As the petition for review informs us, the disputed interest charges are incorporated in contracts consummated by Salix in the course of its practice of financing insurance premiums when the insured for various reasons desired to finance rather than fully pay the premiums.
In such situations, the insurance agent or broker and the insured would execute an Insurance Premium Finance Agreement (IPFA) setting forth the terms and conditions of the coverage, and at the same time requesting the bank to advance the amount of premium financed on the insurance and pay to the agent the unpaid premium balance.
Salix, upon receipt of the IPFA from the agent, would ascertain that the policy or policies listed therein were, in fact, issued and in effect. Salix would then purchase the IPFA for the balance of the premium due thereon, charging the interest and finance charges set forth therein.

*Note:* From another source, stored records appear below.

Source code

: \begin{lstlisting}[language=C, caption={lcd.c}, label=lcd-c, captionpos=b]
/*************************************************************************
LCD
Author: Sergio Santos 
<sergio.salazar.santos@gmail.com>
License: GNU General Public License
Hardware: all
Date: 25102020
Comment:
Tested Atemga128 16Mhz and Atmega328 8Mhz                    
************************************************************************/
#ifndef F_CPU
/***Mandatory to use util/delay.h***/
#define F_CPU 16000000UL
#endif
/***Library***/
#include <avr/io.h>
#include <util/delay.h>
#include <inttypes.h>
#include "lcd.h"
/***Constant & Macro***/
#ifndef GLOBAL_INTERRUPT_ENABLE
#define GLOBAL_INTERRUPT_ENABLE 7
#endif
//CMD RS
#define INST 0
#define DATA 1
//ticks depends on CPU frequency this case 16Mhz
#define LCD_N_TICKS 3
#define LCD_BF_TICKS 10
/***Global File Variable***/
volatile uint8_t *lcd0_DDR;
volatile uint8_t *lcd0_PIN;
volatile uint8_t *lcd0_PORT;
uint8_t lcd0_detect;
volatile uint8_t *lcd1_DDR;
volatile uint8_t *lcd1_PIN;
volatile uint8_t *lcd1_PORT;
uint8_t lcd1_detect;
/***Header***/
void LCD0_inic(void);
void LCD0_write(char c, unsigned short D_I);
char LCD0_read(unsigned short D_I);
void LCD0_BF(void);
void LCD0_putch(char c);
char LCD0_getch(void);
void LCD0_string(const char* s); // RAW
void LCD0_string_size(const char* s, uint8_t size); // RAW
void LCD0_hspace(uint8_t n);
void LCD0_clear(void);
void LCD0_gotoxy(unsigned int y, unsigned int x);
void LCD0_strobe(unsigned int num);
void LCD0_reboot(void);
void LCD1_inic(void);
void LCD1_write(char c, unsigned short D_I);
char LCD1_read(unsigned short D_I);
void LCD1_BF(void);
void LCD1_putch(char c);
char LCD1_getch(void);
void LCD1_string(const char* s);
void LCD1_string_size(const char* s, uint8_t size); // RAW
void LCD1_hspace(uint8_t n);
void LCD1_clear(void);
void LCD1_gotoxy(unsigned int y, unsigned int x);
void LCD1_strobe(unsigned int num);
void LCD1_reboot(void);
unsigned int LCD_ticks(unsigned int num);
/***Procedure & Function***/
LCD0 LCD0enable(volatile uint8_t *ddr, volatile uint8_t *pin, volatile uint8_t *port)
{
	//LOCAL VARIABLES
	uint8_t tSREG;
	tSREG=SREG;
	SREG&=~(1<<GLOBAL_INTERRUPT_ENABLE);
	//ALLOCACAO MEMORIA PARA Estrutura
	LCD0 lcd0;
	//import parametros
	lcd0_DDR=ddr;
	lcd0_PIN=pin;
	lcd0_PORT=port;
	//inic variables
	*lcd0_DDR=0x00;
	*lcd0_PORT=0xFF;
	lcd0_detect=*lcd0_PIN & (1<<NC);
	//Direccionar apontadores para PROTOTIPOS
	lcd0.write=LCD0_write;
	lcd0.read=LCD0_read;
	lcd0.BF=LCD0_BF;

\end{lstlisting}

By the express terms of the IPFA, it would not become effective unless and until Salix “accepted” by making the requested advance.

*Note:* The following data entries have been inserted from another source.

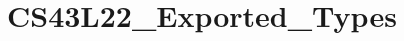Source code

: \hypertarget{group___c_s43_l22___exported___types}{}\section{C\+S43\+L22\+\_\+\+Exported\+\_\+\+Types}
\label{group___c_s43_l22___exported___types}
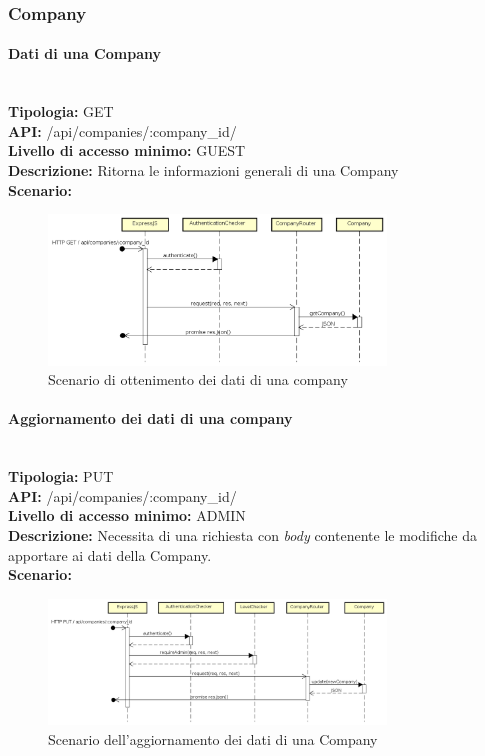 \newpage
\subsubsection{Company}
\paragraph{Dati di una Company}\mbox{}\\
\textbf{Tipologia:} GET \\
\textbf{API:} /api/companies/:company\_id/ \\
\textbf{Livello di accesso minimo:} GUEST \\
\textbf{Descrizione:} Ritorna le informazioni generali di una Company \\
\textbf{Scenario:} 
\begin{figure}[H]
\centering
\includegraphics[width=0.8\textwidth]{res/sections/backend/sequence/(GET)company.png}
\caption{Scenario di ottenimento dei dati di una company}
\end{figure}

\newpage
\paragraph{Aggiornamento dei dati di una company}\mbox{}\\
\textbf{Tipologia:} PUT \\
\textbf{API:} /api/companies/:company\_id/ \\
\textbf{Livello di accesso minimo:} ADMIN \\
\textbf{Descrizione:} Necessita di una richiesta con \textit{body} contenente le modifiche da apportare ai dati della Company. \\
\textbf{Scenario:} 
\begin{figure}[H]
\centering
\includegraphics[width=0.8\textwidth]{res/sections/backend/sequence/(PUT)company.png}
\caption{Scenario dell'aggiornamento dei dati di una Company}
\end{figure}

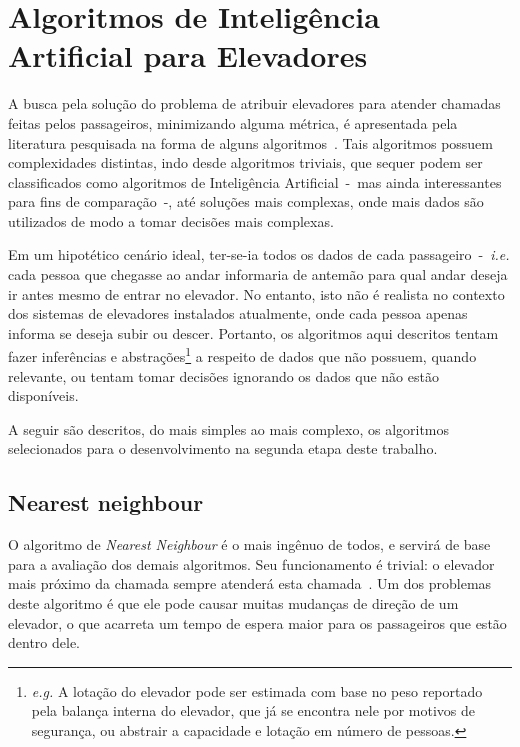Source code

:\chapter{\label{chap:ai}Algoritmos de Inteligência Artificial para Elevadores}


A busca pela solução do problema de atribuir elevadores para atender chamadas
feitas pelos passageiros, minimizando alguma métrica, é apresentada pela
literatura pesquisada na forma de alguns algoritmos~\cite{KOEHLEROTTIGER02}.
Tais algoritmos possuem complexidades distintas, indo desde algoritmos triviais,
que sequer podem ser classificados como algoritmos de Inteligência
Artificial~-~mas ainda interessantes para fins de comparação~-, até soluções
mais complexas, onde mais dados são utilizados de modo a tomar decisões mais
complexas.

Em um hipotético cenário ideal, ter-se-ia todos os dados de cada
passageiro~-~\textit{i.e.} cada pessoa que chegasse ao andar informaria de
antemão para qual andar deseja ir antes mesmo de entrar no elevador. No entanto,
isto não é realista no contexto dos sistemas de elevadores instalados
atualmente, onde cada pessoa apenas informa se deseja subir ou descer. Portanto,
os algoritmos aqui descritos tentam fazer inferências e
abstrações\footnote{\textit{e.g.} A lotação do elevador pode ser estimada com
base no peso reportado pela balança interna do elevador, que já se encontra nele
por motivos de segurança, ou abstrair a capacidade e lotação em número de
pessoas.} a respeito de dados que não possuem, quando relevante, ou tentam tomar
decisões ignorando os dados que não estão disponíveis.

A seguir são descritos, do mais simples ao mais complexo, os algoritmos
selecionados para o desenvolvimento na segunda etapa deste trabalho.

\section{\label{sec:ai:nn}Nearest neighbour}

O algoritmo de \textit{Nearest Neighbour} é o mais ingênuo de todos, e servirá
de base para a avaliação dos demais algoritmos. Seu funcionamento é trivial: o
elevador mais próximo da chamada sempre atenderá esta
chamada~\cite{Friese20061908}. Um dos problemas deste algoritmo é que ele pode
causar muitas mudanças de direção de um elevador, o que acarreta um tempo de
espera maior para os passageiros que estão dentro dele.

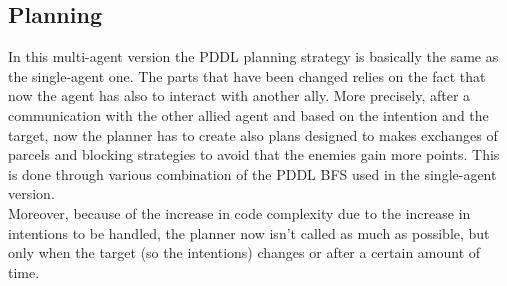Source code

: \documentclass[a4paper, 11pt]{article}
\begin{document}
 
\subsection{Planning}

In this multi-agent version the PDDL planning strategy is basically the same as the single-agent one. The parts that have been changed relies on the fact that now the agent has also to interact with another ally. More precisely, after a communication with the other allied agent and based on the intention and the target, now the planner has to create also plans designed to makes exchanges of parcels and blocking strategies to avoid that the enemies gain more points. This is done through various combination of the PDDL BFS used in the single-agent version.\\
Moreover, because of the increase in code complexity due to the increase in intentions to be handled, the planner now isn't called as much as possible, but only when the target (so the intentions) changes or after a certain amount of time.

%
\end{document}
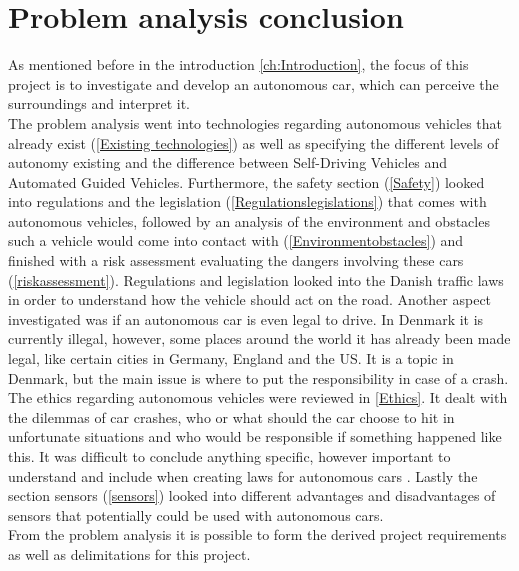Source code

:\chapter{Problem analysis conclusion}
As mentioned before in the introduction \ref{ch:Introduction}, the focus of this project is to investigate and develop an autonomous car, which can perceive the surroundings and interpret it.\\
The problem analysis went into technologies regarding autonomous vehicles that already exist (\ref{Existing technologies}) as well as specifying the  different levels of autonomy existing and the difference between Self-Driving Vehicles and Automated Guided Vehicles. Furthermore, the safety section (\ref{Safety}) looked into regulations and the legislation (\ref{Regulationslegislations}) that comes with autonomous vehicles, followed by an analysis of the environment and obstacles such a vehicle would come into contact with (\ref{Environmentobstacles}) and finished with a risk assessment evaluating the dangers involving these cars (\ref{riskassessment}). Regulations and legislation looked into the Danish traffic laws in order to understand how the vehicle should act on the road. Another aspect investigated was if an autonomous car is even legal to drive. In Denmark it is currently illegal, however, some places around the world it has already been made legal, like certain cities in Germany, England and the US. It is a topic in Denmark, but the main issue is where to put the responsibility in case of a crash. The ethics regarding autonomous vehicles were reviewed in \ref{Ethics}. It dealt with the dilemmas of car crashes, who or what should the car choose to hit in unfortunate situations and who would be responsible if something happened like this. It was difficult to conclude anything specific, however important to understand and include when creating laws for autonomous cars . Lastly the section sensors (\ref{sensors}) looked into different advantages and disadvantages of sensors that potentially could be used with autonomous cars. \\
From the problem analysis it is possible to form the derived project requirements as well as delimitations for this project.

It is the Department’s contention that this practice constituted a direct loan from Salix to the in*125sured, and that the interest charges attached thereto exceeded the limits set forth in Section 309 of the Banking Code of 1965 (Code), Act of November 30, 1965, P.L. 847, as amended, 7 P.S. §309, which establishes a maximum interest rate of six dollars ($6.00) per annum for installment loans. The demurrer goes on to argue that even assuming arguendo that the IPPAs are third party loans, not subject to Section 309, they remain, on their face, usurious and in violation of such laws as the Consumer Discount Company Act, Act of April 8, 1937, P.L. 262, as amended, 7 P.S. §6201 et seq., and the Act of January 30, 1974, P.L. 13, 41 P.S. §101 et seq. (defining maximum lawful interest rates).

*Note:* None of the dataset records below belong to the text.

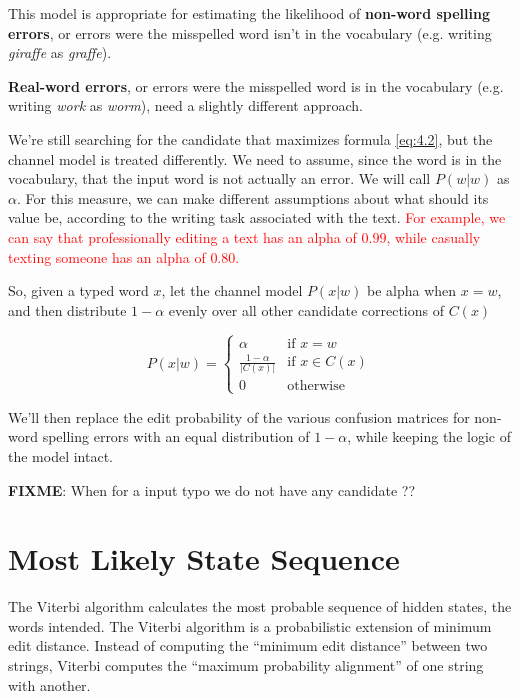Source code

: This model is appropriate for estimating the likelihood of \textbf{non-word spelling errors}, or errors were the 
misspelled word isn't in the vocabulary (e.g. writing \textsl{giraffe} as \textsl{graffe}).

\textbf{Real-word errors}, or errors were the misspelled word is in the vocabulary (e.g. writing \textsl{work}  as  
\textsl{worm}), need a slightly different approach.

We're still searching for the candidate that maximizes formula \ref{eq:4.2}, but the channel model is treated 
differently. 
We need to assume, since the word is in the vocabulary, that the input word is not actually an error. We will call 
$P(w|w)$ as $\alpha$. For this measure, we can make different assumptions about what should its value be, 
according to the writing task associated with the text. \textcolor{red}{For example, we can say that 
professionally editing a text has an alpha of $0.99$, while casually texting someone has an alpha of $0.80$.}

So, given a typed word $x$, let the channel model $P(x|w)$ be alpha when $x = w$, and then distribute 
$1-\alpha $ evenly over all other candidate corrections of $C(x)$ 

\begin{equation}\label{eq:4.3}
	P(x|w) = \begin{cases} 
	\alpha & \mbox{if } x = w \\ 
	\frac{1-\alpha}{|C(x)|} & \mbox{if }  x \in C(x) \\
	0 & \mbox{otherwise} 
	\end{cases}
\end{equation}

We'll then replace the edit probability of the various confusion matrices for non-word spelling errors with an 
equal distribution of $1-\alpha$, while keeping the logic of the model intact.

\textbf{FIXME}: When for a input typo we do not have any candidate ?? 

\section{Most Likely State Sequence}

The Viterbi algorithm calculates the most probable sequence of hidden states, the words intended.
The Viterbi algorithm is a probabilistic extension of minimum edit distance. Instead of computing the “minimum 
edit distance” between two strings, Viterbi computes the “maximum probability alignment” of one string with 
another. 


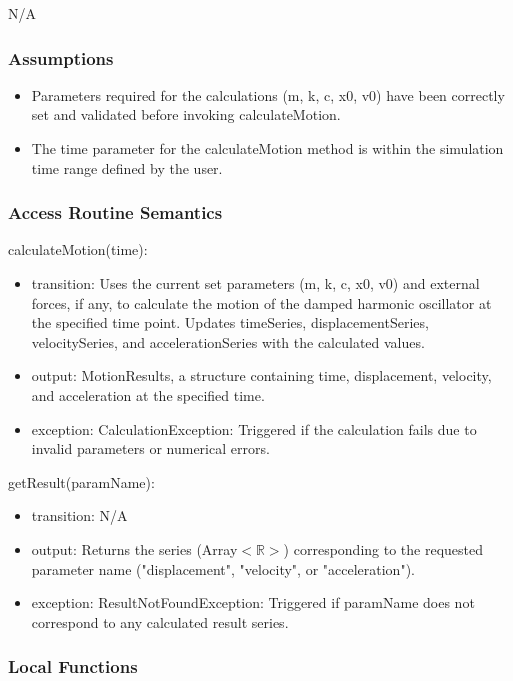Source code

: \documentclass[12pt, titlepage]{article}
\begin{document}
N/A

\subsubsection{Assumptions}

\begin{itemize}
  \item Parameters required for the calculations (m, k, c, x0, v0) have been correctly set and validated before invoking calculateMotion.
  \item The time parameter for the calculateMotion method is within the simulation time range defined by the user.
\end{itemize}

\subsubsection{Access Routine Semantics}

\noindent calculateMotion(time):
\begin{itemize}
\item transition: Uses the current set parameters (m, k, c, x0, v0) and external forces, if any, to calculate the motion of the damped harmonic oscillator at the specified time point. Updates timeSeries, displacementSeries, velocitySeries, and accelerationSeries with the calculated values.
\item output: MotionResults, a structure containing time, displacement, velocity, and acceleration at the specified time.
\item exception: CalculationException: Triggered if the calculation fails due to invalid parameters or numerical errors.
\end{itemize}

\noindent getResult(paramName):
\begin{itemize}
\item transition: N/A
\item output: Returns the series (Array$<\mathbb{R}>$) corresponding to the requested parameter name ("displacement", "velocity", or "acceleration").
\item exception: ResultNotFoundException: Triggered if paramName does not correspond to any calculated result series.
\end{itemize}

\subsubsection{Local Functions}
\end{document}
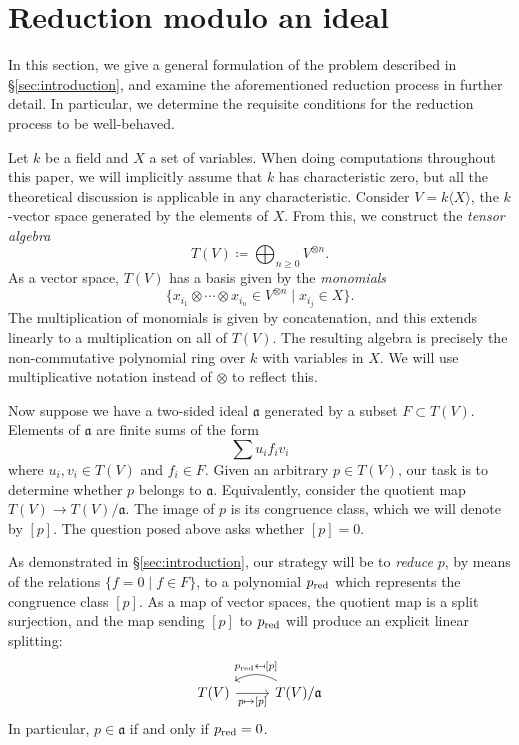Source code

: \section{Reduction modulo an ideal}\label{sec:grobner-theorem}
In this section, we give a general formulation of the problem described in \S\ref{sec:introduction}, and examine the aforementioned reduction process in further detail. In particular, we determine the requisite conditions for the reduction process to be well-behaved.

Let $k$ be a field and $X$ a set of variables. When doing computations throughout this paper, we will implicitly assume that $k$ has characteristic zero, but all the theoretical discussion is applicable in any characteristic. Consider $V = k\langle X \rangle$, the $k$-vector space generated by the elements of $X$. From this, we construct the \emph{tensor algebra}
\[
	T(V) \coloneqq \bigoplus_{n\geq 0} V^{\otimes n}.
\]
As a vector space, $T(V)$ has a basis given by the \emph{monomials}
\[
	\{x_{i_1}\otimes \cdots \otimes x_{i_n} \in V^{\otimes n} \mid x_{i_j} \in X\}.
\]
The multiplication of monomials is given by concatenation, and this extends linearly to a multiplication on all of $T(V)$. The resulting algebra is precisely the non-commutative polynomial ring over $k$ with variables in $X$. We will use multiplicative notation instead of $\otimes$ to reflect this.

Now suppose we have a two-sided ideal $\mathfrak{a}$ generated by a subset $F\subset T(V)$. Elements of $\mathfrak{a}$ are finite sums of the form
\[
	\sum u_i f_i v_i
\]
where $u_i, v_i \in T(V)$ and $f_i \in F$.
Given an arbitrary $p\in T(V)$, our task is to determine whether $p$ belongs to $\mathfrak{a}$. Equivalently, consider the quotient map $T(V) \to T(V)/\mathfrak{a}$. The image of $p$ is its congruence class, which we will denote by $[p]$. The question posed above asks whether $[p]=0$.

As demonstrated in \S\ref{sec:introduction}, our strategy will be to \emph{reduce} $p$, by means of the relations $\{f=0 \mid f\in F\}$, to a polynomial $p_{\mathrm{red}}$ which represents the congruence class $[p]$. As a map of vector spaces, the quotient map is a split surjection, and the map sending $[p]$ to $p_{\mathrm{red}}$ will produce an explicit linear splitting:
\[\begin{tikzcd}
	T(V) \arrow[r, "p \mapsto {[p]}",swap] & \arrow[l,bend right, swap," p_\red \mapsfrom {[p]}"] T(V)/\mathfrak{a}
\end{tikzcd}\]
In particular, $p \in \mathfrak{a}$ if and only if $p_{\mathrm{red}} = 0$.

Prom the skeletal outline of facts set forth above, we cannot say unequivocally that the IPPA is a direct loan. Nor for that matter can we say that it is a third party loan. Demurrers are to be granted only in the clearest of cases, and from the state of the record now before us, the status of the IPPA, and the extent of the parties’ obligations, is far from clear.
It is unclear, for instance, whether the IPPA operates as a delegation and assignment by the insured to Salix, whether there is incorporated an assignment to Salix by the insurer of a preexisting right to payment under a valid insurance contract, or whether there is a completed novation resulting in a direct bilateral contract between Salix and the insured.
Also undefined is the aleatory nature of the obligor/insured’s duties under the insurance contract; the role of the broker/agent in initiating financing arrangements, executing the IPPA, forwarding the document to Salix, and accepting payment; and, finally, what warranties, if any, adhere to the original insurance contract and relate to the prospects of future financing.
*126As resolution of these uncertainties is necessary, the demurrer must be overruled and preliminary objections dismissed.
Order
Now, June 16, 1978, preliminary objections of the Department of Banking to the petition for review are hereby dismissed and respondent is directed to file an answer within thirty (30) days of this Order.
The governmental determination in question is a letter issued over the signature of a Deputy Secretary of Banking finding that certain insurance premium financing contracts entered into by Salix constitute direct rather than third party loans, thereby subject to lesser lawful maximum interest rates than charged by Salix, and directing Salix to rebate the excessive interest charges. As the issue has not been raised, we do not pass upon the question of whether this letter, particularly in the context of its wording, constitutes a governmental determination within the meaning of Chapter 15, Pa. R.A.P., and the jurisdictional requirements of Section 401, ACJA.